What is the equation for flow across a heart valve?

Flow = (P1 – P2)/Resistance

You may have seen this as:
P1-P2 = Flow x Resistance

If we were looking at flow across the mitral valve, P1 and P2 would refer to the pressures in which chambers?

P1 = pressure in the higher pressure system (in this case, the left atrium)

P2 = pressure in lower pressure system (left ventricle)

If there is an increase in resistance, what would have to change in order to maintain flow? What common scenario would involve an increase in resistance across a valve?

An increase in valvular resistance occurs in any sort of stenosis. To maintain flow, the pressure difference (P1 – P2) must increase, meaning that theoretically, either P1 would have to ↑ and/or P2 must be ↓.

How physiologically would it make sense that the body would ↑ P1?

Resistance ↑ → flow ↓ → more blood would accumulate upstream → pressure ↑

In mitral stenosis, what is the primary parameter affected – pressure, flow, or resistance?

Resistance

Note: the pressure increase is a RESULT of having resistance ↑, NOT the underlying cause.

In order to maintain flow across the mitral valve in mitral stenosis, what would have to increase to do so? Why?

Recall: P1 – P2 = Flow x Resistance, where P1 = L atrial pressure, and P2 = L ventricular pressure

Mitral stenosis: Resistance ↑
There, to maintain flow, we must increase the pressure difference between left atrium and left ventricle

Thus, the ↑ in LA pressure is an EFFECT of the increased resistance in mitral stenosis (many students are confused by the difference between pressure and resistance)

What is a Swan Ganz catheter? What are the components relevant for measuring wedge pressure?

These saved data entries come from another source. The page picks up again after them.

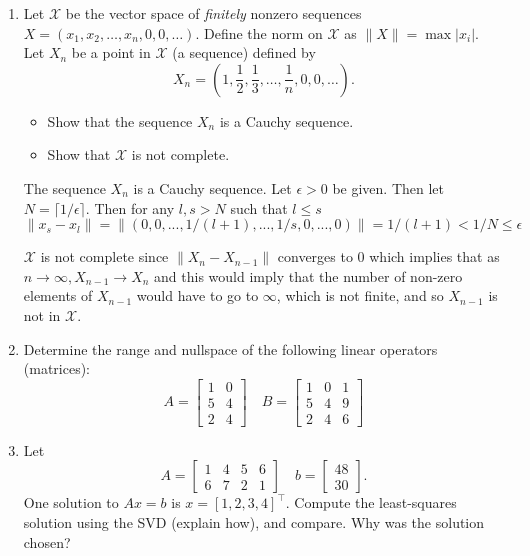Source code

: \documentclass{article}
\begin{document}
\begin{enumerate}
\color{black}

\item
Let $\mathcal X$ be the vector space of \emph{finitely} nonzero sequences $X=(x_1, x_2, \ldots, x_n, 0, 0, \ldots)$.
Define the norm on $\mathcal X$ as $\|X\|=\max |x_i|$.
Let $X_n$ be a point in $\mathcal X$ (a sequence) defined by
$$X_n = \left(1, \frac{1}{2}, \frac{1}{3}, \ldots, \frac{1}{n}, 0, 0, \ldots \right).$$



\begin{itemize}
\item
Show that the sequence $X_n$ is a Cauchy sequence.
\item
Show that $\mathcal X$ is not complete.
\end{itemize}

\color{blue}
The sequence $X_n$ is a Cauchy sequence. Let $\epsilon > 0$ be given. 
Then let $N= \lceil 1/\epsilon \rceil$. Then for any $l,s > N$
such that $l \leq s$
$$
\|x_s - x_l\| = \|(0,0,...,1/(l+1), ..., 1/s,0,...,0)\| = 1/(l+1) < 1/N \leq \epsilon
$$

$\mathcal X$ is not complete since $\|X_n - X_{n-1}\|$ converges to 0 which implies that as $n \to \infty, X_{n-1} \to X_n$ and this would imply that the number of non-zero elements of $X_{n-1}$ would have to go to $\infty$, which is not finite, and so $X_{n-1}$ is not in $\mathcal X$. 
\color{black}

\item
Determine the range and nullspace of the following linear operators (matrices):
$$A=
\begin{bmatrix}
1 & 0 \\
5 & 4 \\
2 & 4
\end{bmatrix}
\quad
B=
\begin{bmatrix}
1 & 0 & 1 \\
5 & 4 & 9 \\
2 & 4 & 6
\end{bmatrix}
$$

\item
Let 
$$A=\begin{bmatrix}
1 & 4 & 5 & 6 \\
6 & 7 & 2 & 1
\end{bmatrix}
\quad
b=\begin{bmatrix}
48\\
30
\end{bmatrix}.$$
One solution to $Ax=b$ is $x=[1,2,3,4]^\top$.  Compute the least-squares solution using the SVD (explain how), and compare. Why was the solution chosen?


\end{enumerate}
\end{document}
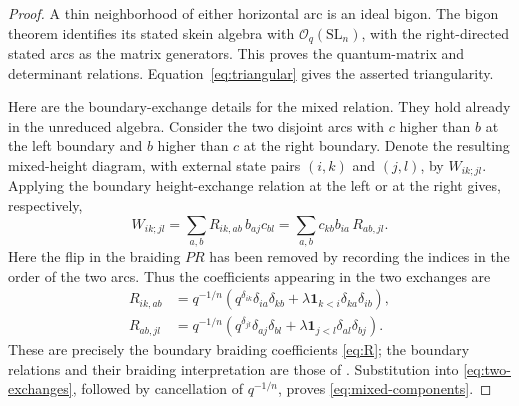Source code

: \documentclass[11pt]{article}
\theoremstyle{remark}
\newcommand{\OO}{\mathcal O_q(\mathrm{SL}_n)}
\newcommand{\ind}{\mathbf 1}
\begin{document}
\begin{proof}
A thin neighborhood of either horizontal arc is an ideal bigon.
The bigon theorem \cite[Theorem~6.3]{LS} identifies its stated skein
algebra with $\OO$, with the right-directed stated arcs as the
matrix generators.  This proves the quantum-matrix and determinant
relations.  Equation~\eqref{eq:triangular} gives the asserted
triangularity.


Here are the boundary-exchange details for the mixed relation.
They hold already in the unreduced algebra.  Consider the two
disjoint arcs with $c$ higher than $b$ at the left boundary and $b$
higher than $c$ at the right boundary.  Denote the resulting
mixed-height diagram, with external state pairs $(i,k)$ and
$(j,l)$, by $W_{ik;jl}$.  Applying the boundary height-exchange
relation at the left or at the right gives, respectively,
\begin{equation}\label{eq:two-exchanges}
 W_{ik;jl}
   =\sum_{a,b}R_{ik,ab}\,b_{aj}c_{bl}
   =\sum_{a,b}c_{kb}b_{ia}\,R_{ab,jl}.
\end{equation}
Here the flip in the braiding $PR$ has been removed by recording
the indices in the order of the two arcs.  Thus the coefficients
appearing in the two exchanges are
\[
 \begin{split}
 R_{ik,ab}
 &=q^{-1/n}\left(
      q^{\delta_{ik}}\delta_{ia}\delta_{kb}
      +\lambda\ind_{k<i}\delta_{ka}\delta_{ib}
   \right),\\
 R_{ab,jl}
 &=q^{-1/n}\left(
      q^{\delta_{jl}}\delta_{aj}\delta_{bl}
      +\lambda\ind_{j<l}\delta_{al}\delta_{bj}
   \right).
 \end{split}
\]
These are precisely the boundary braiding coefficients
\eqref{eq:R}; the boundary relations and their braiding
interpretation are those of \cite[Section~4 and Theorem~6.4]{LS}.
Substitution into \eqref{eq:two-exchanges}, followed by cancellation
of $q^{-1/n}$, proves \eqref{eq:mixed-components}.



\end{proof}
\end{document}
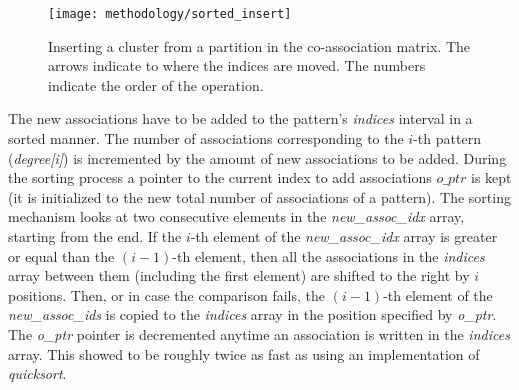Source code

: \begin{figure}[hbtp]
\centering
\texttt{[image: methodology/sorted\_insert]}
\caption{Inserting a cluster from a partition in the co-association matrix. The arrows indicate to where the indices are moved. The numbers indicate the order of the operation.}
\label{fig:normal part}
\end{figure}


The new associations have to be added to the pattern's \emph{indices} interval in a sorted manner.
The number of associations corresponding to the $i$-th pattern (\emph{degree[i]}) is incremented by the amount of new associations to be added.
During the sorting process a pointer to the current index to add associations $o\_ptr$ is kept (it is initialized to the new total number of associations of a pattern).
The sorting mechanism looks at two consecutive elements in the \emph{new\_assoc\_idx} array, starting from the end.
If the $i$-th element of the \emph{new\_assoc\_idx} array is greater or equal than the $(i-1)$-th element, then all the associations in the \emph{indices} array between them (including the first element) are shifted to the right by $i$ positions. %
Then, or in case the comparison fails, the $(i-1)$-th element of the \emph{new\_assoc\_ids} is copied to the \emph{indices} array in the position specified by \emph{o\_ptr}.
The \emph{o\_ptr} pointer is decremented anytime an association is written in the \emph{indices} array.
This showed to be roughly twice as fast as using an implementation of \emph{quicksort}.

Swan Ganz catheter is a pulmonary artery catheter.

It is balloon-tipped, w/ a pressure sensor at tip beyond the balloon

What is the purpose of the balloon? Why is it important to have a pressure sensor distal to the balloon?

The catheter is typically inserted into a vein, then threaded through the RA and RV, into the pulmonary artery, until it reaches one of the smaller branches of the pulmonary artery.

The balloon is meant to occlude blood flow through the small branch of the pulmonary artery, so that the distal pressure sensor will only measure the pressure DISTAL to the balloon occluding the artery

What is the basis for wedge pressure? What is the process by which this is measured, and why is this logical?

Balloon-tipped catheter advanced through venous system, through RA/RV, then into pulmonary artery.

When balloon is DEFLATED, the pressure measured by the catheter is the pulmonary artery pressure.

When the balloon is INFLATED, the pressure measured by the catheter is equivalent to the pulmonary capillary pressure, which is roughly equivalent to the pressure in the pulmonary vein, which is roughly equivalent to the pressure in the left atrium.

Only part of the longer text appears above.